In the third year of studying English Literature at the University of Reading you are offered a multitude of interesting and unique modules, spanning the diverse depths of literature from across the globe and across the centuries. When you get to this stage, you will probably have built up quite a clear idea of what you love to read, analyse and study. However, if like myself you are extremely indecisive, the module decision may be a bit tougher: I wanted to take every module, so narrowing it down to a few was a hard task! In the end I finally made my choices, one of which was ‘Samuel Beckett’. I had studied one of Beckett’s plays, Endgame, in my first year of study and it had been my first interaction with the playwright. In the way that many literature students do with certain texts or authors, I instantly fell in love with the play. It opened my mind to an entirely new way of thinking about drama, and ideas about life itself. Moreover, I knew that the University of Reading has an important connection to Beckett, for it owns The Beckett Collection, the largest collection of resources pertaining to Beckett in the world. So I took a chance with the module, eager to learn more about this fascinating character and his prolific career, and hoping to discover more by making use of such a remarkable resource right at my doorstep.
The University’s Special Collections share a home with the Museum of English Rural Life (MERL), next to the London Road campus of the University. They house archives for a number of topics as well as The Beckett Collection, including: Ladybird books, The Great Exhibition, Children’s Collection, Aubrey Beardsley and many more. Contained there are a number of resources, such as original manuscripts, correspondences (original letters), stage files, journals, artworks, photographs, recordings etc. pertaining to each topic. Studying at the University of Reading gives you access to these pieces of history, bringing your study to life and stimulating your academic research in a unique and rewarding way.

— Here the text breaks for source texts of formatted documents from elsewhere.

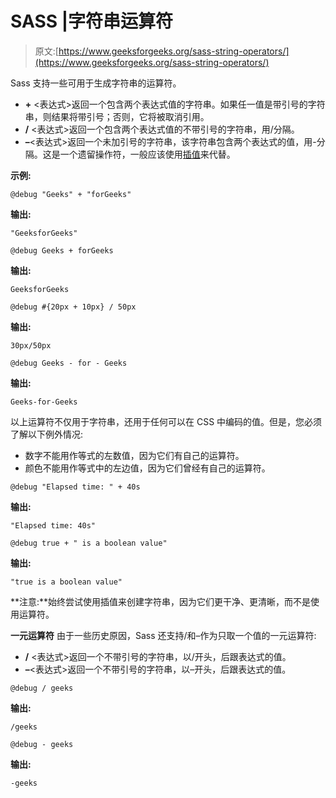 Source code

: # SASS |字符串运算符

> 原文:[https://www.geeksforgeeks.org/sass-string-operators/](https://www.geeksforgeeks.org/sass-string-operators/)

Sass 支持一些可用于生成字符串的运算符。

*   <expression>**+** <表达式>返回一个包含两个表达式值的字符串。如果任一值是带引号的字符串，则结果将带引号；否则，它将被取消引用。</expression>
*   <expression>**/** <表达式>返回一个包含两个表达式值的不带引号的字符串，用/分隔。</expression>
*   <expression>**–**<表达式>返回一个未加引号的字符串，该字符串包含两个表达式的值，用-分隔。这是一个遗留操作符，一般应该使用[插值](https://www.geeksforgeeks.org/sass-interpolation/)来代替。</expression>

**示例:**

```
@debug "Geeks" + "forGeeks" 
```

**输出:**

```
"GeeksforGeeks"
```

```
@debug Geeks + forGeeks
```

**输出:**

```
GeeksforGeeks
```

```
@debug #{20px + 10px} / 50px
```

**输出:**

```
30px/50px
```

```
@debug Geeks - for - Geeks
```

**输出:**

```
Geeks-for-Geeks
```

以上运算符不仅用于字符串，还用于任何可以在 CSS 中编码的值。但是，您必须了解以下例外情况:

*   数字不能用作等式的左数值，因为它们有自己的运算符。
*   颜色不能用作等式中的左边值，因为它们曾经有自己的运算符。

```
@debug "Elapsed time: " + 40s
```

**输出:**

```
"Elapsed time: 40s"
```

```
@debug true + " is a boolean value"
```

**输出:**

```
"true is a boolean value"
```

**注意:**始终尝试使用插值来创建字符串，因为它们更干净、更清晰，而不是使用运算符。

**一元运算符**
由于一些历史原因，Sass 还支持/和–作为只取一个值的一元运算符:

*   **/** <表达式>返回一个不带引号的字符串，以/开头，后跟表达式的值。
*   **–**<表达式>返回一个不带引号的字符串，以–开头，后跟表达式的值。

```
@debug / geeks
```

**输出:**

```
/geeks
```

```
@debug - geeks
```

**输出:**

```
-geeks
```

My experience with The Beckett Collection was better than I ever imagined it to be, and is one of the defining moments in my academic study that I will always recall when I think of my time as a student. In the first few weeks we visited the collection as a seminar group, with our tutor, and were introduced to the material available for the study of Beckett. At the time we were studying Beckett’s first novel, Murphy, and so the collection granted us access to view copies of the original notebooks that Beckett wrote Murphy in. To my amazement his notes spanned five full notebooks (much longer than the finished product) and the very first notebook contained only the first paragraph of the finished novel, revised and revised across each page. It was truly incredible to be witnessing Beckett’s own personal notes and drawings, and to be privy to something as personal as his thought process when writing. This interaction with the collection made such an impression on me that I decided immediately that I would return and use the material for my assessed essay. I wrote my essay on presence and absence within Not I and Footfalls, two of Beckett’s later short plays, and used the collection to aid my argument. The following is a small example of how I used the research in my essay:
‘The importance of ‘birth’ to Mouth’s narrative is suggested in an earlier draft of the play (Samuel Beckett, Not I, Manuscript, Reading University Library, MS 1227/7/12/5, p. 1.) in which Mouth’s first words are: ‘..birth…into this world…this world.’ Beckett’s decision to make the alteration of ‘birth’ to ‘out’ in the final text, though perhaps less explicit in resolute meaning, seems to paradoxically fortify the idea that birth is Mouth’s main presence. Instead of Mouth saying ‘birth’, it experiences birth, bringing words into being.’
I found the process of studying the original manuscripts, and seeing how Beckett constructed his works, to be not only helpful in assembling my own argument about the text, but also in gaining a wider understanding of Beckett’s works in relation to each other. I feel incredibly lucky and fortunate to have been able to experience The Beckett Collection; it augmented my passion for Beckett, for academic study, and it reminded me of the reason why I chose to study literature in the first place.